■ **BRIEF**
Look over the data below and give the number of lines containing the word "Step", with no other words.

── SOURCE MATERIAL ──

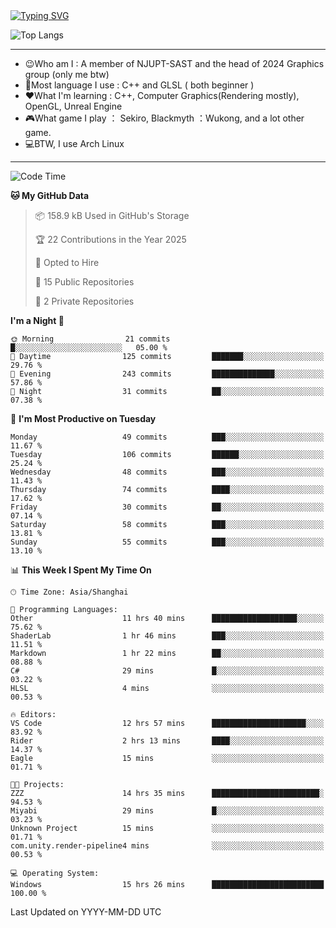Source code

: <a href="https://git.io/typing-svg">
  <img src="https://readme-typing-svg.demolab.com?font=Fira+Code&pause=1000&random=false&width=435&separator=%3D&lines=std%3A%3Aprintln(%22Hello,+world!%22);" alt="Typing SVG" />
</a>

![Top Langs](https://github-readme-stats.vercel.app/api/top-langs/?username=FOTH0626&theme=transparent)

---

- 😉Who am I : A member of NJUPT-SAST and the head of 2024 Graphics group (only me btw)
- 📖Most language I use : C++ and GLSL ( both beginner )
- ❤What I'm learning : C++, Computer Graphics(Rendering mostly), OpenGL, Unreal Engine
- 🎮What game I play ： Sekiro, Blackmyth ：Wukong, and a lot other game.
- 💻BTW, I use Arch Linux
---
<!--START_SECTION:waka-->
![Code Time](http://img.shields.io/badge/Code%20Time-88%20hrs%2023%20mins-blue)

**🐱 My GitHub Data** 

> 📦 158.9 kB Used in GitHub's Storage 
 > 
> 🏆 22 Contributions in the Year 2025
 > 
> 💼 Opted to Hire
 > 
> 📜 15 Public Repositories 
 > 
> 🔑 2 Private Repositories 
 > 
**I'm a Night 🦉** 

```text
🌞 Morning                21 commits          █░░░░░░░░░░░░░░░░░░░░░░░░   05.00 % 
🌆 Daytime                125 commits         ███████░░░░░░░░░░░░░░░░░░   29.76 % 
🌃 Evening                243 commits         ██████████████░░░░░░░░░░░   57.86 % 
🌙 Night                  31 commits          ██░░░░░░░░░░░░░░░░░░░░░░░   07.38 % 
```
📅 **I'm Most Productive on Tuesday** 

```text
Monday                   49 commits          ███░░░░░░░░░░░░░░░░░░░░░░   11.67 % 
Tuesday                  106 commits         ██████░░░░░░░░░░░░░░░░░░░   25.24 % 
Wednesday                48 commits          ███░░░░░░░░░░░░░░░░░░░░░░   11.43 % 
Thursday                 74 commits          ████░░░░░░░░░░░░░░░░░░░░░   17.62 % 
Friday                   30 commits          ██░░░░░░░░░░░░░░░░░░░░░░░   07.14 % 
Saturday                 58 commits          ███░░░░░░░░░░░░░░░░░░░░░░   13.81 % 
Sunday                   55 commits          ███░░░░░░░░░░░░░░░░░░░░░░   13.10 % 
```


📊 **This Week I Spent My Time On** 

```text
🕑︎ Time Zone: Asia/Shanghai

💬 Programming Languages: 
Other                    11 hrs 40 mins      ███████████████████░░░░░░   75.62 % 
ShaderLab                1 hr 46 mins        ███░░░░░░░░░░░░░░░░░░░░░░   11.51 % 
Markdown                 1 hr 22 mins        ██░░░░░░░░░░░░░░░░░░░░░░░   08.88 % 
C#                       29 mins             █░░░░░░░░░░░░░░░░░░░░░░░░   03.22 % 
HLSL                     4 mins              ░░░░░░░░░░░░░░░░░░░░░░░░░   00.53 % 

🔥 Editors: 
VS Code                  12 hrs 57 mins      █████████████████████░░░░   83.92 % 
Rider                    2 hrs 13 mins       ████░░░░░░░░░░░░░░░░░░░░░   14.37 % 
Eagle                    15 mins             ░░░░░░░░░░░░░░░░░░░░░░░░░   01.71 % 

🐱‍💻 Projects: 
ZZZ                      14 hrs 35 mins      ████████████████████████░   94.53 % 
Miyabi                   29 mins             █░░░░░░░░░░░░░░░░░░░░░░░░   03.23 % 
Unknown Project          15 mins             ░░░░░░░░░░░░░░░░░░░░░░░░░   01.71 % 
com.unity.render-pipeline4 mins              ░░░░░░░░░░░░░░░░░░░░░░░░░   00.53 % 

💻 Operating System: 
Windows                  15 hrs 26 mins      █████████████████████████   100.00 % 
```


 Last Updated on YYYY-MM-DD UTC
<!--END_SECTION:waka-->
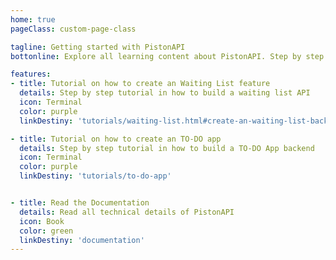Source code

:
 ```yaml
---
home: true
pageClass: custom-page-class

tagline: Getting started with PistonAPI
bottonline: Explore all learning content about PistonAPI. Step by step tutorials and documentation.

features:
- title: Tutorial on how to create an Waiting List feature
  details: Step by step tutorial in how to build a waiting list API
  icon: Terminal
  color: purple
  linkDestiny: 'tutorials/waiting-list.html#create-an-waiting-list-backend-feature'

- title: Tutorial on how to create an TO-DO app
  details: Step by step tutorial in how to build a TO-DO App backend
  icon: Terminal
  color: purple
  linkDestiny: 'tutorials/to-do-app'


- title: Read the Documentation
  details: Read all technical details of PistonAPI
  icon: Book
  color: green
  linkDestiny: 'documentation'
---
```

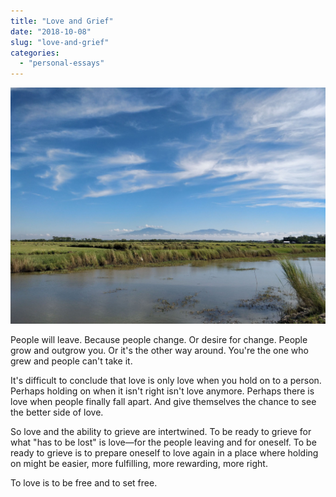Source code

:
 ```yaml
---
title: "Love and Grief"
date: "2018-10-08"
slug: "love-and-grief"
categories:
  - "personal-essays"
---
```


![Blue sky and clouds over a mountain range and a pond](images/blue_sky_clouds_mountain_pond.jpg)

People will leave. Because people change. Or desire for change. People grow and outgrow you. Or it's the other way around. You're the one who grew and people can't take it.

It's difficult to conclude that love is only love when you hold on to a person. Perhaps holding on when it isn't right isn't love anymore. Perhaps there is love when people finally fall apart. And give themselves the chance to see the better side of love.

So love and the ability to grieve are intertwined. To be ready to grieve for what "has to be lost" is love—for the people leaving and for oneself. To be ready to grieve is to prepare oneself to love again in a place where holding on might be easier, more fulfilling, more rewarding, more right.

To love is to be free and to set free.
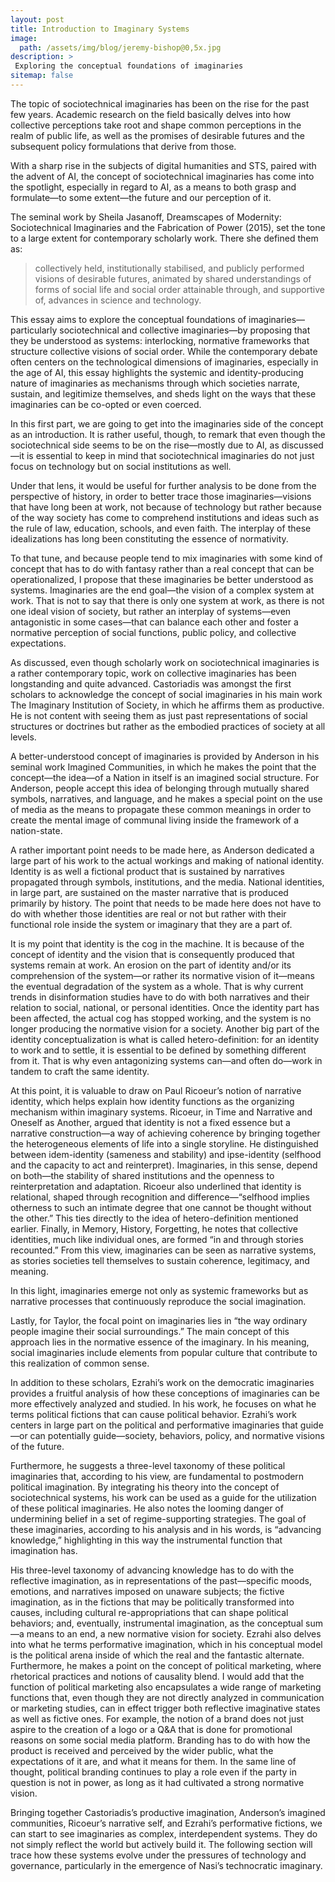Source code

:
 ```yaml
---
layout: post
title: Introduction to Imaginary Systems
image: 
  path: /assets/img/blog/jeremy-bishop@0,5x.jpg
description: >
 Exploring the conceptual foundations of imaginaries
sitemap: false
---
```


The topic of sociotechnical imaginaries has been on the rise for the past few years.
Academic research on the field basically delves into how collective perceptions take root and shape common perceptions in the realm of public life, as well as the promises of desirable futures and the subsequent policy formulations that derive from those.

With a sharp rise in the subjects of digital humanities and STS, paired with the advent of AI, the concept of sociotechnical imaginaries has come into the spotlight, especially in regard to AI, as a means to both grasp and formulate—to some extent—the future and our perception of it.

The seminal work by Sheila Jasanoff, Dreamscapes of Modernity: Sociotechnical Imaginaries and the Fabrication of Power (2015), set the tone to a large extent for contemporary scholarly work. There she defined them as:

> collectively held, institutionally stabilised, and publicly performed visions of desirable futures, animated by shared understandings of forms of social life and social order attainable through, and supportive of, advances in science and technology.

This essay aims to explore the conceptual foundations of imaginaries—particularly sociotechnical and collective imaginaries—by proposing that they be understood as systems: interlocking, normative frameworks that structure collective visions of social order. While the contemporary debate often centers on the technological dimensions of imaginaries, especially in the age of AI, this essay highlights the systemic and identity-producing nature of imaginaries as mechanisms through which societies narrate, sustain, and legitimize themselves, and sheds light on the ways that these imaginaries can be co-opted or even coerced.

In this first part, we are going to get into the imaginaries side of the concept as an introduction. It is rather useful, though, to remark that even though the sociotechnical side seems to be on the rise—mostly due to AI, as discussed—it is essential to keep in mind that sociotechnical imaginaries do not just focus on technology but on social institutions as well.

Under that lens, it would be useful for further analysis to be done from the perspective of history, in order to better trace those imaginaries—visions that have long been at work, not because of technology but rather because of the way society has come to comprehend institutions and ideas such as the rule of law, education, schools, and even faith. The interplay of these idealizations has long been constituting the essence of normativity.

To that tune, and because people tend to mix imaginaries with some kind of concept that has to do with fantasy rather than a real concept that can be operationalized, I propose that these imaginaries be better understood as systems. Imaginaries are the end goal—the vision of a complex system at work. That is not to say that there is only one system at work, as there is not one ideal vision of society, but rather an interplay of systems—even antagonistic in some cases—that can balance each other and foster a normative perception of social functions, public policy, and collective expectations.

As discussed, even though scholarly work on sociotechnical imaginaries is a rather contemporary topic, work on collective imaginaries has been longstanding and quite advanced.
Castoriadis was amongst the first scholars to acknowledge the concept of social imaginaries in his main work The Imaginary Institution of Society, in which he affirms them as productive.
He is not content with seeing them as just past representations of social structures or doctrines but rather as the embodied practices of society at all levels.

A better-understood concept of imaginaries is provided by Anderson in his seminal work Imagined Communities, in which he makes the point that the concept—the idea—of a Nation in itself is an imagined social structure. For Anderson, people accept this idea of belonging through mutually shared symbols, narratives, and language, and he makes a special point on the use of media as the means to propagate these common meanings in order to create the mental image of communal living inside the framework of a nation-state.

A rather important point needs to be made here, as Anderson dedicated a large part of his work to the actual workings and making of national identity.
Identity is as well a fictional product that is sustained by narratives propagated through symbols, institutions, and the media. National identities, in large part, are sustained on the master narrative that is produced primarily by history. The point that needs to be made here does not have to do with whether those identities are real or not but rather with their functional role inside the system or imaginary that they are a part of.

It is my point that identity is the cog in the machine. It is because of the concept of identity and the vision that is consequently produced that systems remain at work. An erosion on the part of identity and/or its comprehension of the system—or rather its normative vision of it—means the eventual degradation of the system as a whole. That is why current trends in disinformation studies have to do with both narratives and their relation to social, national, or personal identities. Once the identity part has been affected, the actual cog has stopped working, and the system is no longer producing the normative vision for a society. Another big part of the identity conceptualization is what is called hetero-definition: for an identity to work and to settle, it is essential to be defined by something different from it.
That is why even antagonizing systems can—and often do—work in tandem to craft the same identity.

At this point, it is valuable to draw on Paul Ricoeur’s notion of narrative identity, which helps explain how identity functions as the organizing mechanism within imaginary systems. Ricoeur, in Time and Narrative and Oneself as Another, argued that identity is not a fixed essence but a narrative construction—a way of achieving coherence by bringing together the heterogeneous elements of life into a single storyline. He distinguished between idem-identity (sameness and stability) and ipse-identity (selfhood and the capacity to act and reinterpret). Imaginaries, in this sense, depend on both—the stability of shared institutions and the openness to reinterpretation and adaptation.
Ricoeur also underlined that identity is relational, shaped through recognition and difference—“selfhood implies otherness to such an intimate degree that one cannot be thought without the other.” This ties directly to the idea of hetero-definition mentioned earlier. Finally, in Memory, History, Forgetting, he notes that collective identities, much like individual ones, are formed “in and through stories recounted.” From this view, imaginaries can be seen as narrative systems, as stories societies tell themselves to sustain coherence, legitimacy, and meaning.

In this light, imaginaries emerge not only as systemic frameworks but as narrative processes that continuously reproduce the social imagination.

Lastly, for Taylor, the focal point on imaginaries lies in “the way ordinary people imagine their social surroundings.” The main concept of this approach lies in the normative essence of the imaginary. In his meaning, social imaginaries include elements from popular culture that contribute to this realization of common sense.

In addition to these scholars, Ezrahi’s work on the democratic imaginaries provides a fruitful analysis of how these conceptions of imaginaries can be more effectively analyzed and studied. In his work, he focuses on what he terms political fictions that can cause political behavior. Ezrahi’s work centers in large part on the political and performative imaginaries that guide—or can potentially guide—society, behaviors, policy, and normative visions of the future.

Furthermore, he suggests a three-level taxonomy of these political imaginaries that, according to his view, are fundamental to postmodern political imagination. By integrating his theory into the concept of sociotechnical systems, his work can be used as a guide for the utilization of these political imaginaries. He also notes the looming danger of undermining belief in a set of regime-supporting strategies. The goal of these imaginaries, according to his analysis and in his words, is “advancing knowledge,” highlighting in this way the instrumental function that imagination has.

His three-level taxonomy of advancing knowledge has to do with the reflective imagination, as in representations of the past—specific moods, emotions, and narratives imposed on unaware subjects; the fictive imagination, as in the fictions that may be politically transformed into causes, including cultural re-appropriations that can shape political behaviors; and, eventually, instrumental imagination, as the conceptual sum—a means to an end, a new normative vision for society.
Ezrahi also delves into what he terms performative imagination, which in his conceptual model is the political arena inside of which the real and the fantastic alternate. Furthermore, he makes a point on the concept of political marketing, where rhetorical practices and notions of causality blend.
I would add that the function of political marketing also encapsulates a wide range of marketing functions that, even though they are not directly analyzed in communication or marketing studies, can in effect trigger both reflective imaginative states as well as fictive ones. For example, the notion of a brand does not just aspire to the creation of a logo or a Q&A that is done for promotional reasons on some social media platform. Branding has to do with how the product is received and perceived by the wider public, what the expectations of it are, and what it means for them. In the same line of thought, political branding continues to play a role even if the party in question is not in power, as long as it had cultivated a strong normative vision.

Bringing together Castoriadis’s productive imagination, Anderson’s imagined communities, Ricoeur’s narrative self, and Ezrahi’s performative fictions, we can start to see imaginaries as complex, interdependent systems. They do not simply reflect the world but actively build it. The following section will trace how these systems evolve under the pressures of technology and governance, particularly in the emergence of Nasi’s technocratic imaginary.

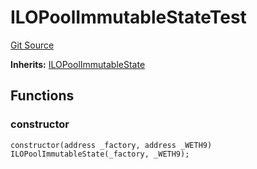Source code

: # ILOPoolImmutableStateTest
[Git Source](https://github.com/KYRDTeam/ilo-contracts/blob/1de4d92cce6f0722e8736db455733703c706f30f/src/test/ILOPoolImmutableStateTest.sol)

**Inherits:**
[ILOPoolImmutableState](/src/base/ILOPoolImmutableState.sol/abstract.ILOPoolImmutableState.md)


## Functions
### constructor


```solidity
constructor(address _factory, address _WETH9) ILOPoolImmutableState(_factory, _WETH9);
```

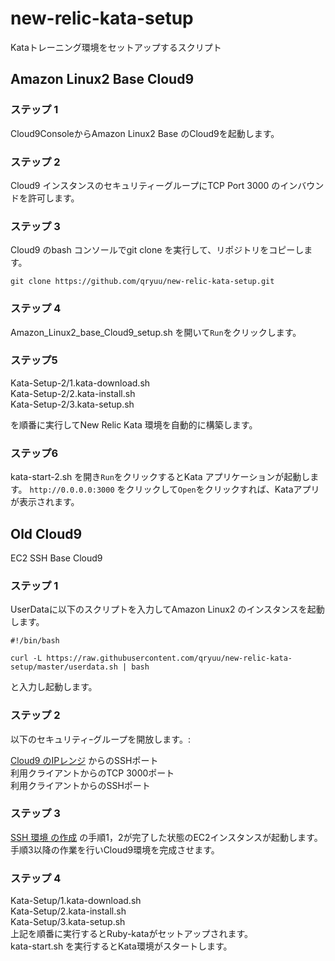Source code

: # new-relic-kata-setup

Kataトレーニング環境をセットアップするスクリプト

## Amazon Linux2 Base Cloud9

### ステップ 1

Cloud9ConsoleからAmazon Linux2 Base のCloud9を起動します。

### ステップ 2

Cloud9 インスタンスのセキュリティーグループにTCP Port 3000 のインバウンドを許可します。

### ステップ 3

Cloud9 のbash コンソールでgit clone を実行して、リポジトリをコピーします。

``` sh:git clone
git clone https://github.com/qryuu/new-relic-kata-setup.git
```

### ステップ 4

Amazon_Linux2_base_Cloud9_setup.sh を開いて`Run`をクリックします。

### ステップ5

Kata-Setup-2/1.kata-download.sh  
Kata-Setup-2/2.kata-install.sh  
Kata-Setup-2/3.kata-setup.sh  

を順番に実行してNew Relic Kata 環境を自動的に構築します。

### ステップ6

kata-start-2.sh を開き`Run`をクリックするとKata アプリケーションが起動します。
`http://0.0.0.0:3000` をクリックして`Open`をクリックすれば、Kataアプリが表示されます。

## Old Cloud9

EC2 SSH Base Cloud9

### ステップ 1

UserDataに以下のスクリプトを入力してAmazon Linux2 のインスタンスを起動します。

``` sh:Userdata
#!/bin/bash  
  
curl -L https://raw.githubusercontent.com/qryuu/new-relic-kata-setup/master/userdata.sh | bash
```

と入力し起動します。  

### ステップ 2

以下のセキュリティｰグループを開放します。:

[Cloud9 のIPレンジ](https://docs.aws.amazon.com/ja_jp/cloud9/latest/user-guide/ip-ranges.html) からのSSHポート</br>
利用クライアントからのTCP 3000ポート</br>
利用クライアントからのSSHポート</br>

### ステップ 3

[SSH 環境 の作成](https://docs.aws.amazon.com/ja_jp/cloud9/latest/user-guide/create-environment-ssh.html) の手順1，2が完了した状態のEC2インスタンスが起動します。手順3以降の作業を行いCloud9環境を完成させます。

### ステップ 4

Kata-Setup/1.kata-download.sh  
Kata-Setup/2.kata-install.sh  
Kata-Setup/3.kata-setup.sh  
上記を順番に実行するとRuby-kataがセットアップされます。  
kata-start.sh を実行するとKata環境がスタートします。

───

■ **RESULT FOR THIS EXERCISE**
3